O grande dia havia chegado. Era eu quem estava ansioso pra saber o que iria rolar naquele dia. Fui um dos primeiros a chegar na igreja, e lá só tinha gente bonita, rica... A família dela era toda assim. Mais pessoas convidadas iam chegando e a minha tensão ia aumentando. Pelas minhas palavras dá a entender que era eu quem ia subir ao altar. O Ícaro me chamou lá trás para conversarmos. E eu fui. Na sala, a nossa ansiedade estava à mostra.
– E aí, cara, tá preparado pra hoje?
– Tô. Tô, sim. Nesse tempo que morei lá no seu apê, aprendi algumas coisas com as suas palavras e eu vou botá-las em prática na minha vida. Hoje, quando o padre me perguntar se eu aceito a Nina como minha mulher, direi que sim, com toda a certeza do mundo.
– Então nesse tempo que você passou lá comigo, você aprendeu a gostar dela ou isso já existia dentro de você?
Ele não respondeu a minha pergunta. Tossiu para descontrair e logo mudou a conversa, de sorriso no rosto.
– Valeu por tudo, Théo. Cê me ajudou em algumas coisas. Valeu!
– Que nada, mano. Se precisar de mim, se precisar de ajuda, pode ir lá na minha casa pedir.
– Ih, sai fora, viado. Que palavras são essas? Cê tá rebolando agora é?
– (ri e falei) Para com isso, seu baitola. Agora vai, cê tem que casar.
Ele saiu dali e eu fiquei sozinho. A igreja tava de festa e a lista de casados também, mas, por algum motivo, eu não. A ansiedade se misturou com a tensão e foi se criando uma tempestade dentro de mim. Não sabia o que era, mas ao mesmo tempo eu tava feliz por estar do lado de um amigo no dia mais importante pra ele. Ou não.

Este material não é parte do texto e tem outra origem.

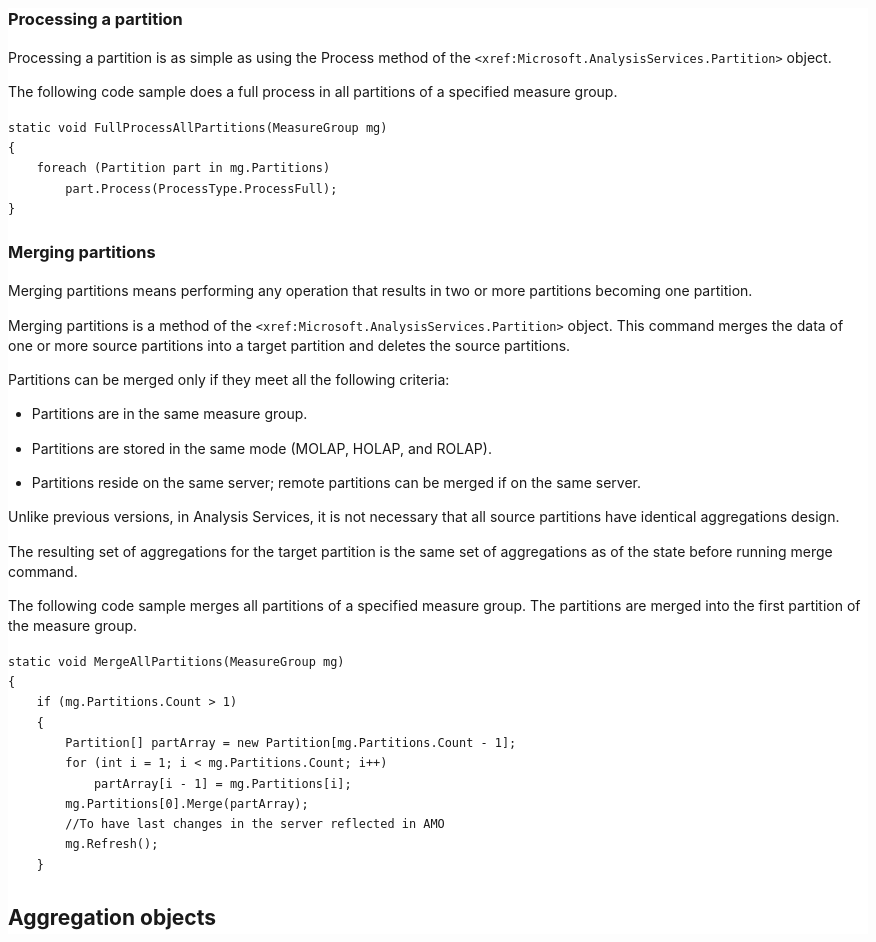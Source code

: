 ### Processing a partition

 Processing a partition is as simple as using the Process method of the `<xref:Microsoft.AnalysisServices.Partition>` object.  
  
 The following code sample does a full process in all partitions of a specified measure group.  
  
```  
static void FullProcessAllPartitions(MeasureGroup mg)  
{  
    foreach (Partition part in mg.Partitions)  
        part.Process(ProcessType.ProcessFull);  
}  
```  
  
### Merging partitions

 Merging partitions means performing any operation that results in two or more partitions becoming one partition.  
  
 Merging partitions is a method of the `<xref:Microsoft.AnalysisServices.Partition>` object. This command merges the data of one or more source partitions into a target partition and deletes the source partitions.  
  
 Partitions can be merged only if they meet all the following criteria:  
  
-   Partitions are in the same measure group.  
  
-   Partitions are stored in the same mode (MOLAP, HOLAP, and ROLAP).  
  
-   Partitions reside on the same server; remote partitions can be merged if on the same server.  
  
 Unlike previous versions, in Analysis Services, it is not necessary that all source partitions have identical aggregations design.  
  
 The resulting set of aggregations for the target partition is the same set of aggregations as of the state before running merge command.  
  
 The following code sample merges all partitions of a specified measure group. The partitions are merged into the first partition of the measure group.  
  
```  
static void MergeAllPartitions(MeasureGroup mg)  
{  
    if (mg.Partitions.Count > 1)  
    {  
        Partition[] partArray = new Partition[mg.Partitions.Count - 1];  
        for (int i = 1; i < mg.Partitions.Count; i++)  
            partArray[i - 1] = mg.Partitions[i];  
        mg.Partitions[0].Merge(partArray);  
        //To have last changes in the server reflected in AMO  
        mg.Refresh();  
    }  
```  
  
## Aggregation objects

Ao banco, eu não tirava os olhos da entrada. Queria ver a verdadeira Nina entrar ali de branco e queria olhar pro meu amigo, queria ver se ele ia abrir um sorriso e se ia mostrar confiança. A marcha nupcial tocou e a Nina entrou lindamente com o seu pai. Fiz o que queria e olhei pro Ícaro, que não abriu sorriso algum. Seu rosto estava escorrendo gotas de suor e sua expressão facial não era uma das melhores.
Como eu gosto de encurtar as coisas, digo logo que eles se uniram. O casamento foi lindo demais. Na parte do “sim e do não”, eu gelei, pois tava curioso à beça pra saber o que ele ia dizer, e ele disse sim, e olhou pra mim logo em seguida. Não entendi, mas ele olhou e virou o rosto. Enfim, eles estavam, finalmente, casados.
No fundo eu sabia que algo ia dar errado, mas mal sabia eu que quem ia se dar mal nessa história seria eu. Eu.